WHAT THE TASK ASKS: Write out nothing except the lines of the entries below, from the first through the one containing "- Link against", exactly and without pictures.

GIVEN RECORDS:
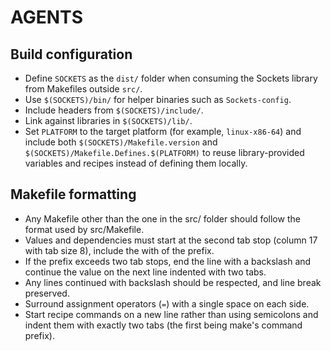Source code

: # AGENTS

## Build configuration
- Define `SOCKETS` as the `dist/` folder when consuming the Sockets library from Makefiles outside `src/`.
- Use `$(SOCKETS)/bin/` for helper binaries such as `Sockets-config`.
- Include headers from `$(SOCKETS)/include/`.
- Link against libraries in `$(SOCKETS)/lib/`.
- Set `PLATFORM` to the target platform (for example, `linux-x86-64`) and include both `$(SOCKETS)/Makefile.version` and `$(SOCKETS)/Makefile.Defines.$(PLATFORM)` to reuse library-provided variables and recipes instead of defining them locally.

## Makefile formatting
- Any Makefile other than the one in the src/ folder should follow the format used by src/Makefile.
- Values and dependencies must start at the second tab stop (column 17 with tab size 8), include the with of the prefix.
- If the prefix exceeds two tab stops, end the line with a backslash and continue the value on the next line indented with two tabs.
- Any lines continued with backslash should be respected, and line break preserved.
- Surround assignment operators (`=`) with a single space on each side.
- Start recipe commands on a new line rather than using semicolons and indent them with exactly two tabs (the first being make's command prefix).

THE COMPLETED TASK:
Source code

: # AGENTS

## Build configuration
- Define `SOCKETS` as the `dist/` folder when consuming the Sockets library from Makefiles outside `src/`.
- Use `$(SOCKETS)/bin/` for helper binaries such as `Sockets-config`.
- Include headers from `$(SOCKETS)/include/`.
- Link against libraries in `$(SOCKETS)/lib/`.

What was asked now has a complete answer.